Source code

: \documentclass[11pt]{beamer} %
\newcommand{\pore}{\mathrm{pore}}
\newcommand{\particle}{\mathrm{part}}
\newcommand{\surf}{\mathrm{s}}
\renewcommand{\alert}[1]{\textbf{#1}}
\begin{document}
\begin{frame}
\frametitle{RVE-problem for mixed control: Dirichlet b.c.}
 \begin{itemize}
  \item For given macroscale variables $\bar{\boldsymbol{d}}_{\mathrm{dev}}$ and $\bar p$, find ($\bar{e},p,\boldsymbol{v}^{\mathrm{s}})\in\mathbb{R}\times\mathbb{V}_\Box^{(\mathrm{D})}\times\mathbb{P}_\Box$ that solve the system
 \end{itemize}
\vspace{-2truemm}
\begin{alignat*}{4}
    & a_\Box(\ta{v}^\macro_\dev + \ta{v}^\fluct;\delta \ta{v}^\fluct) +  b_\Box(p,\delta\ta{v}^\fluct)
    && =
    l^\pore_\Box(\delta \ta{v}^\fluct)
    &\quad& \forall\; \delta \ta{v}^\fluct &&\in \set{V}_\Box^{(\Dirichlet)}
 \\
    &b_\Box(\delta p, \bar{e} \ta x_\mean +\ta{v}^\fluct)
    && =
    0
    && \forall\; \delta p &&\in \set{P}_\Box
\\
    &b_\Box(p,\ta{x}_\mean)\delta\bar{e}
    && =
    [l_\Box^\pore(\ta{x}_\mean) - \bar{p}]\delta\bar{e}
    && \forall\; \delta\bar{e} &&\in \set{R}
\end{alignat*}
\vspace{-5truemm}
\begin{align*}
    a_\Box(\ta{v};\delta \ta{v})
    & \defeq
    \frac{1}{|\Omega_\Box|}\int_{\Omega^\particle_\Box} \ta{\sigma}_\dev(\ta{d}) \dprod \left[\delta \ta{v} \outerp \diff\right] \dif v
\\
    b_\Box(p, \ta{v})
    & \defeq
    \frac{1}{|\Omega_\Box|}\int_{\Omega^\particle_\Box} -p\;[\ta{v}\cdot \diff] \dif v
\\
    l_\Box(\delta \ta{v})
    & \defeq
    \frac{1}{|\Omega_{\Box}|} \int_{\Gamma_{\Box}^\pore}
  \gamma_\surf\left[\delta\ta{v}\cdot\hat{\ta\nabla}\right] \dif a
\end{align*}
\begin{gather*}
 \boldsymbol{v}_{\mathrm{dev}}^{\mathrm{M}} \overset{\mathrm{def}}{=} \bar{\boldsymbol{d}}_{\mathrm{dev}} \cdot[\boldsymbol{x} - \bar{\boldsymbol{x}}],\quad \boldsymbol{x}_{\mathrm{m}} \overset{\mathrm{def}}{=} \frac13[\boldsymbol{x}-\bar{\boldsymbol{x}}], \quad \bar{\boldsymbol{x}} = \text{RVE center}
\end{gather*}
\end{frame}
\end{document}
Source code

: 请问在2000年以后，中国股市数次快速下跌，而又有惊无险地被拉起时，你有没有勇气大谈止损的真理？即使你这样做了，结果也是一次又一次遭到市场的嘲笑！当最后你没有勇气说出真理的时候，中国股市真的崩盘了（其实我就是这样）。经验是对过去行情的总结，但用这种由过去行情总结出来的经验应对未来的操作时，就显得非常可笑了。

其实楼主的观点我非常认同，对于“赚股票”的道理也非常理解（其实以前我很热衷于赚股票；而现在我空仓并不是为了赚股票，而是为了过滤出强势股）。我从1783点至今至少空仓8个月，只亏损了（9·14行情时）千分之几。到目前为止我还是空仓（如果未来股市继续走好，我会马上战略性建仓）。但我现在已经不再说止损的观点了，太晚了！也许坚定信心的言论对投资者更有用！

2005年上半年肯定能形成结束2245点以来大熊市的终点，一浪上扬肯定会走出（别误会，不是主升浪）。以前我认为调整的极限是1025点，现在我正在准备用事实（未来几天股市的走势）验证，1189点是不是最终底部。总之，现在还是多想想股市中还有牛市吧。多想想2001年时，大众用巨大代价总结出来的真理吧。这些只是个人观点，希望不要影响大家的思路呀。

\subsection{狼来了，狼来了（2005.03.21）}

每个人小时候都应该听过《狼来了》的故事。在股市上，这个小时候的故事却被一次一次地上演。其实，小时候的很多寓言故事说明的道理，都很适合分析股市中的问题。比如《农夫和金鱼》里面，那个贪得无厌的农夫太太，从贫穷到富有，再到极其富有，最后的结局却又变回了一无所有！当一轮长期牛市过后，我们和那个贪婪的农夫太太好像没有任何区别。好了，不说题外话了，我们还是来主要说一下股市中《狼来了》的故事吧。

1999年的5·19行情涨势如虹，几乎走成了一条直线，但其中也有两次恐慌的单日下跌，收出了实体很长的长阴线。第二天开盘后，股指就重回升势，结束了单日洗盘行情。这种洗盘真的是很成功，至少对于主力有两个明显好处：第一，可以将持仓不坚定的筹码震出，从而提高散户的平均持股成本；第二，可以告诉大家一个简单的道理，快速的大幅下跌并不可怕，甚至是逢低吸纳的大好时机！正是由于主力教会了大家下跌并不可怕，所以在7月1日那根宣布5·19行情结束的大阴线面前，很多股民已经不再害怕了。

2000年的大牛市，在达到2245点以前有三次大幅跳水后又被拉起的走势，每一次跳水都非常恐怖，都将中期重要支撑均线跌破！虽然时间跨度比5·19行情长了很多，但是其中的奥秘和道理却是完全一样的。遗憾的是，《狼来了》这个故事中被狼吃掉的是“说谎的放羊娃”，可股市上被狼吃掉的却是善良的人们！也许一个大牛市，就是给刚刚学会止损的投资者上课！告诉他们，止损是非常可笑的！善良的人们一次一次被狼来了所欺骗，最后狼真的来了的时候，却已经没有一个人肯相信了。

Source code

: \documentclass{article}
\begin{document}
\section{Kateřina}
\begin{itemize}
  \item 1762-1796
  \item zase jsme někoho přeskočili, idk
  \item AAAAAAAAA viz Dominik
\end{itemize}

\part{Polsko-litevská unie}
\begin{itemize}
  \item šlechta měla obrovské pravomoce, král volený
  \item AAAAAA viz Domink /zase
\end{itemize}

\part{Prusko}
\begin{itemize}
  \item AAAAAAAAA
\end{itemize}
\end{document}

————

## Work instructions
Pick each line holding the word "fluct" out of the data and copy it.

## Exercise answer
    & a_\Box(\ta{v}^\macro_\dev + \ta{v}^\fluct;\delta \ta{v}^\fluct) +  b_\Box(p,\delta\ta{v}^\fluct)
    l^\pore_\Box(\delta \ta{v}^\fluct)
    &\quad& \forall\; \delta \ta{v}^\fluct &&\in \set{V}_\Box^{(\Dirichlet)}
    &b_\Box(\delta p, \bar{e} \ta x_\mean +\ta{v}^\fluct)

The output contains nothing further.